- WORK ORDER -
In the entries below, find the string "grid" and return each line holding it.

- DATA EXCERPTS -
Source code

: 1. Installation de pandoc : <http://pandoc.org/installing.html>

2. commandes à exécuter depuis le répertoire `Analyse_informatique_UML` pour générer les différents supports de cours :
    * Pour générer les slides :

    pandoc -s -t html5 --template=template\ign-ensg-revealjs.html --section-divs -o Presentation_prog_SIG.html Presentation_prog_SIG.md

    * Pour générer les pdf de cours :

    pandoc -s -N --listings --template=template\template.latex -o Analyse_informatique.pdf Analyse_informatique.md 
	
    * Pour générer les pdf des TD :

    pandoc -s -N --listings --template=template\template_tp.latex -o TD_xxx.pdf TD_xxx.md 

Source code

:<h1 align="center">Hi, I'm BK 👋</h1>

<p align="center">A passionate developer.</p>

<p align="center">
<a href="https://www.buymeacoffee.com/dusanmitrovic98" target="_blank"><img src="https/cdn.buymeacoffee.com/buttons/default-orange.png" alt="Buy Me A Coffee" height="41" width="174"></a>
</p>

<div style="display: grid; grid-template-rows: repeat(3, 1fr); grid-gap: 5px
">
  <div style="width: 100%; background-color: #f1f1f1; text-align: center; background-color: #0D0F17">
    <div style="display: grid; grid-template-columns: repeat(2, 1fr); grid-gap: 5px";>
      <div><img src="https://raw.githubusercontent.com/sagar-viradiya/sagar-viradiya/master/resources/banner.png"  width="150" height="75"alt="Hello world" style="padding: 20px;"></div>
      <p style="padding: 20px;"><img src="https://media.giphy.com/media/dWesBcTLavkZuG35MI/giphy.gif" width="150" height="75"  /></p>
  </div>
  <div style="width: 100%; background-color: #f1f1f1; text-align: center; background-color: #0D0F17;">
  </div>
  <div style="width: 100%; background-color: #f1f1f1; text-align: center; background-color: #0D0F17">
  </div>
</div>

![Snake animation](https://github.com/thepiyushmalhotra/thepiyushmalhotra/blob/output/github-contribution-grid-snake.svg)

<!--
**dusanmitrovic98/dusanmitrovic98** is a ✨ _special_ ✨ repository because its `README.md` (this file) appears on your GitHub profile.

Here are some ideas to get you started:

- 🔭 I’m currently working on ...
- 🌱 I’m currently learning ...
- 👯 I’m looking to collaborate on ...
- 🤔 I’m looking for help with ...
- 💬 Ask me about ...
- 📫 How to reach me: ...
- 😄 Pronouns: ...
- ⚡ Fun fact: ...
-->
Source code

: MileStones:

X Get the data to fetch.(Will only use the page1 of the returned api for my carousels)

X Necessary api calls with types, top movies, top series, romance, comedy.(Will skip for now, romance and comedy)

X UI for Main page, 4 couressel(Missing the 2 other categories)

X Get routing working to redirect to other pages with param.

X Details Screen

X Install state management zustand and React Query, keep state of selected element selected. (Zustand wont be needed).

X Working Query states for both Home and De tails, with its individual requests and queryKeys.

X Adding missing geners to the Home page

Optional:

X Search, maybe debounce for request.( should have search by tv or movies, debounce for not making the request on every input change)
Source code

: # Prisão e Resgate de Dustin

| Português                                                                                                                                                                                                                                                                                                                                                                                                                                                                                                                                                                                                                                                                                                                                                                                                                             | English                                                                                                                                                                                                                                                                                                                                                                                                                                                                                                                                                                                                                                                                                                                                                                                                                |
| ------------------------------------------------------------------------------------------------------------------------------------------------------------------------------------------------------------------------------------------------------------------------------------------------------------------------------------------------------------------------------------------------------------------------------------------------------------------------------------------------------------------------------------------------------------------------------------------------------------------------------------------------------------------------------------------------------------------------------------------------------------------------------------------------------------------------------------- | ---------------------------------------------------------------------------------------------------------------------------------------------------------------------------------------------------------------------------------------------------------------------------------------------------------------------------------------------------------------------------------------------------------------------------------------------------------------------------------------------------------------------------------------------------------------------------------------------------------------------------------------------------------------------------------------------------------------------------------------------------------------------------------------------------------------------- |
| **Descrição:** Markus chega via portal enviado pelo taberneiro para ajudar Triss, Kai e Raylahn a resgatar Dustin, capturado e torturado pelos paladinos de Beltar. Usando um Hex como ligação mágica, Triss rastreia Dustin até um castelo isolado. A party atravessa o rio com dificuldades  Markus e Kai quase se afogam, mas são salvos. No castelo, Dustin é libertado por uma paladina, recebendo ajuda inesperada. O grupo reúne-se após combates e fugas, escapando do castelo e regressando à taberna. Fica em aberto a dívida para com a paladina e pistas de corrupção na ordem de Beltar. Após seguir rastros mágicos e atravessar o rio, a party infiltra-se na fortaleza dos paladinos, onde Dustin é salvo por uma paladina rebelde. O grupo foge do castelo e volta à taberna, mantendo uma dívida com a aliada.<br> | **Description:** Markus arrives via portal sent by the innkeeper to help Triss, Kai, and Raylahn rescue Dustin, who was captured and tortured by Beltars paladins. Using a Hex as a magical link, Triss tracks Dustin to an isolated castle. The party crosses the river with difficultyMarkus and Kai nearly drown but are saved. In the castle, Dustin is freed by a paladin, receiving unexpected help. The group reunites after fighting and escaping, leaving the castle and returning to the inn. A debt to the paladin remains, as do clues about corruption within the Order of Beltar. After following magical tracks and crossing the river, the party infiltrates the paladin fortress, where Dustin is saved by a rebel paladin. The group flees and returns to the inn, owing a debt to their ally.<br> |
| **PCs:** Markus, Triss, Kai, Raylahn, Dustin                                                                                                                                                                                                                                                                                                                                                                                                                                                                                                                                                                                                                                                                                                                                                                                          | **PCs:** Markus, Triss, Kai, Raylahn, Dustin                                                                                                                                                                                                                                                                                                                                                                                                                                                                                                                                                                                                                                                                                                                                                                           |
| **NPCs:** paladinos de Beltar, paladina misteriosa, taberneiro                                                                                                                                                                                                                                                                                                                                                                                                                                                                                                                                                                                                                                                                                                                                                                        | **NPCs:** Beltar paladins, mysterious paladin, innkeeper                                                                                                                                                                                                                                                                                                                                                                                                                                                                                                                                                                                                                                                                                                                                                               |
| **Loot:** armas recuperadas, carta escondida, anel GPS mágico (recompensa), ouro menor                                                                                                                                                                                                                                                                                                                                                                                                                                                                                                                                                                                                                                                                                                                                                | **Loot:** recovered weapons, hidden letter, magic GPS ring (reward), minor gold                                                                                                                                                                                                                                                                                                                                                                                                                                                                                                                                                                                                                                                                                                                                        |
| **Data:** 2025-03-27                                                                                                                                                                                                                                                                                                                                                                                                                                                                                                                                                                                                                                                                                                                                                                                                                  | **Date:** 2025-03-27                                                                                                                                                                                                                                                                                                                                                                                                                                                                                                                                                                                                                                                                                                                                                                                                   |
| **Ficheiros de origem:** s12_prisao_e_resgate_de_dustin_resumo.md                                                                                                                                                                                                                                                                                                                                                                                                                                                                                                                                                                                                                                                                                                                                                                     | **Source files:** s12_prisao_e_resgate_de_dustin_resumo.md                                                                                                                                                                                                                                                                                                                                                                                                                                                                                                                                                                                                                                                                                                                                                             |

- FINISHED EXERCISE -
<div style="display: grid; grid-template-rows: repeat(3, 1fr); grid-gap: 5px
    <div style="display: grid; grid-template-columns: repeat(2, 1fr); grid-gap: 5px";>
![Snake animation](https://github.com/thepiyushmalhotra/thepiyushmalhotra/blob/output/github-contribution-grid-snake.svg)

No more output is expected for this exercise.